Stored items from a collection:

******************************

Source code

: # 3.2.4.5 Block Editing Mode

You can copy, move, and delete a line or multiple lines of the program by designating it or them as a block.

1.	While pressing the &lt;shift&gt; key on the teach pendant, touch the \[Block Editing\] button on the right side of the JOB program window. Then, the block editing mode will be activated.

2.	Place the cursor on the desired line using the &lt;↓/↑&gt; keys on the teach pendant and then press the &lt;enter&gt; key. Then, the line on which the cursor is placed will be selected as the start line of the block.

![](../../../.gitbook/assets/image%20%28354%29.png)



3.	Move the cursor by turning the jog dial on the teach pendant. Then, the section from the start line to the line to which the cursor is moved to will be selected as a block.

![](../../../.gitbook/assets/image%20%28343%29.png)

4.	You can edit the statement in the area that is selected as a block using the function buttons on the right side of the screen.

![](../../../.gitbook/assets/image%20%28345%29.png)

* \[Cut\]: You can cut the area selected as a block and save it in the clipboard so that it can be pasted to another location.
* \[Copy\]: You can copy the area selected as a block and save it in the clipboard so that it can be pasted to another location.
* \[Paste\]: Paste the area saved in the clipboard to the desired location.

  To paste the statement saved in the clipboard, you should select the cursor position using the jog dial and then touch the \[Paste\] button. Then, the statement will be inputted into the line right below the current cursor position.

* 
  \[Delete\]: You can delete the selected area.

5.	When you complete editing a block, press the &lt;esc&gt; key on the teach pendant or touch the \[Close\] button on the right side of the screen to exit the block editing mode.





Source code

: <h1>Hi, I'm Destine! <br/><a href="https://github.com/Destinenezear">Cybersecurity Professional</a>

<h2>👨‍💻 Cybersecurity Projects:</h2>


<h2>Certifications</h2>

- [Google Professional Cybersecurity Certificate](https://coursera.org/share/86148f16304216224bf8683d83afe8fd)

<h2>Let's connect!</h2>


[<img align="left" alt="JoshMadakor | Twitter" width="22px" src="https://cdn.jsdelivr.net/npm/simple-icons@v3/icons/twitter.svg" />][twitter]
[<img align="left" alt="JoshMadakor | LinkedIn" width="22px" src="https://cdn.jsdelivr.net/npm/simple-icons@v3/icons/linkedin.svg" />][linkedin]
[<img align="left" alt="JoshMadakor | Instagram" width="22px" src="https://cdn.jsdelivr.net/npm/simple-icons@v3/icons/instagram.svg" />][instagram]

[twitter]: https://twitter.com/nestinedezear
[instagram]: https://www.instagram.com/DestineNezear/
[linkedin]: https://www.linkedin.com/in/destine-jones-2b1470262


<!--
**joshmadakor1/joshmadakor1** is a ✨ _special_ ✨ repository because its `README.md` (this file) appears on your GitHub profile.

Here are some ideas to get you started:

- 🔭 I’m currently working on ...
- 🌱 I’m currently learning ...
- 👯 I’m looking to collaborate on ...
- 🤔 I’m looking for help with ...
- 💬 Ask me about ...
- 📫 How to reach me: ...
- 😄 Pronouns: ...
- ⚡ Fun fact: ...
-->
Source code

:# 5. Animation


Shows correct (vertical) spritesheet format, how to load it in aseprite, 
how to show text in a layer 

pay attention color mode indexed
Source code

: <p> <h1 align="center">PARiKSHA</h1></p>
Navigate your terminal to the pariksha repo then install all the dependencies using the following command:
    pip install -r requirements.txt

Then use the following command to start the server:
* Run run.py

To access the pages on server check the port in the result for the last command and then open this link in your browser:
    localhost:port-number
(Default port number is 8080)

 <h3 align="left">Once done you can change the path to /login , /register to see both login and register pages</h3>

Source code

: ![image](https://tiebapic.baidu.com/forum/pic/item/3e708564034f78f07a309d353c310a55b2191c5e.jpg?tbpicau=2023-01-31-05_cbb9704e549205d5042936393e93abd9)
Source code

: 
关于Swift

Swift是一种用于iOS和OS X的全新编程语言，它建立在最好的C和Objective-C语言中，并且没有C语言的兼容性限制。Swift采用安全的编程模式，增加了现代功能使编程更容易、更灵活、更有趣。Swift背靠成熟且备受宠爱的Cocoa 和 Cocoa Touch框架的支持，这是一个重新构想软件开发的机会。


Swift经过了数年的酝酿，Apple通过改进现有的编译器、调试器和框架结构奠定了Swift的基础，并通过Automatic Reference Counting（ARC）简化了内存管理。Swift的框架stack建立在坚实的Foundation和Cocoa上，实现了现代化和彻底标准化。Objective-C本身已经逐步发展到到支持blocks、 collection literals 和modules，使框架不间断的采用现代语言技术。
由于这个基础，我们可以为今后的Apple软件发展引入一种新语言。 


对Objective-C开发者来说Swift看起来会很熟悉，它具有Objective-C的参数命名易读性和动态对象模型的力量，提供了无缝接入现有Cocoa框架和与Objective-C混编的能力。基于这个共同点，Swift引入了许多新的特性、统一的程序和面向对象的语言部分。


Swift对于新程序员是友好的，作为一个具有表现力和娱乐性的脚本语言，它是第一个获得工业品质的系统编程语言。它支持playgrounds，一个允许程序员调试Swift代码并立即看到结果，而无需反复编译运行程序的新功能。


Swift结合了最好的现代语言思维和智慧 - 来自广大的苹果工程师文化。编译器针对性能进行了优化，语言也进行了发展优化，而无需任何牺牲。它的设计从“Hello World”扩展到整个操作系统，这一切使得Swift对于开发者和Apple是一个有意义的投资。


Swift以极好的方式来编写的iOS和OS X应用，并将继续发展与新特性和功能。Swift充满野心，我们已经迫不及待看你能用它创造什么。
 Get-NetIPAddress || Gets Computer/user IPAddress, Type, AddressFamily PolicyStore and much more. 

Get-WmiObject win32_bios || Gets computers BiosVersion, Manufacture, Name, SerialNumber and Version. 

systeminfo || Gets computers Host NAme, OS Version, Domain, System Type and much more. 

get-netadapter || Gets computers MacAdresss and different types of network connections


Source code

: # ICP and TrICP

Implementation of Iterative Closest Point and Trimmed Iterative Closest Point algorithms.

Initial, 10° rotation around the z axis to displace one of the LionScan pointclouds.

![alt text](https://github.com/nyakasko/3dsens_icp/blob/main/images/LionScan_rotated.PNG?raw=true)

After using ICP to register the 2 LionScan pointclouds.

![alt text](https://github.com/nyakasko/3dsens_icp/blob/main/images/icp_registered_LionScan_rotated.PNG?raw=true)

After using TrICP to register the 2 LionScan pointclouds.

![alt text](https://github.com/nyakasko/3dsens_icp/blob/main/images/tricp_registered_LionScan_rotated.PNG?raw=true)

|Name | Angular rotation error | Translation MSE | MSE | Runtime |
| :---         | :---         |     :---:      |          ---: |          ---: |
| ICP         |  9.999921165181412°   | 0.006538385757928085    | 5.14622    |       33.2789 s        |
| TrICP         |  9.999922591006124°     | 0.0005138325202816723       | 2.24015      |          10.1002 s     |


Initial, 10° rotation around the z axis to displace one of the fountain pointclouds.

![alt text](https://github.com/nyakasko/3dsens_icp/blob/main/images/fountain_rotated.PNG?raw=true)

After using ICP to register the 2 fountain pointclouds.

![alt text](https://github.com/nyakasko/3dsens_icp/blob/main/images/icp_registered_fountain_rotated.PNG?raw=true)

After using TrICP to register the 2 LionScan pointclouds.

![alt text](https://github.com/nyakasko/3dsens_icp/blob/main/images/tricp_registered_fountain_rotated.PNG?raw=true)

******************************

▶ [YOUR INSTRUCTIONS] Each line above that has the word "using" should be copied.

▶ [SOLUTION TO THIS TASK]
2.	Place the cursor on the desired line using the &lt;↓/↑&gt; keys on the teach pendant and then press the &lt;enter&gt; key. Then, the line on which the cursor is placed will be selected as the start line of the block.
4.	You can edit the statement in the area that is selected as a block using the function buttons on the right side of the screen.
  To paste the statement saved in the clipboard, you should select the cursor position using the jog dial and then touch the \[Paste\] button. Then, the statement will be inputted into the line right below the current cursor position.
Navigate your terminal to the pariksha repo then install all the dependencies using the following command:
After using ICP to register the 2 LionScan pointclouds.
After using TrICP to register the 2 LionScan pointclouds.
After using ICP to register the 2 fountain pointclouds.
After using TrICP to register the 2 LionScan pointclouds.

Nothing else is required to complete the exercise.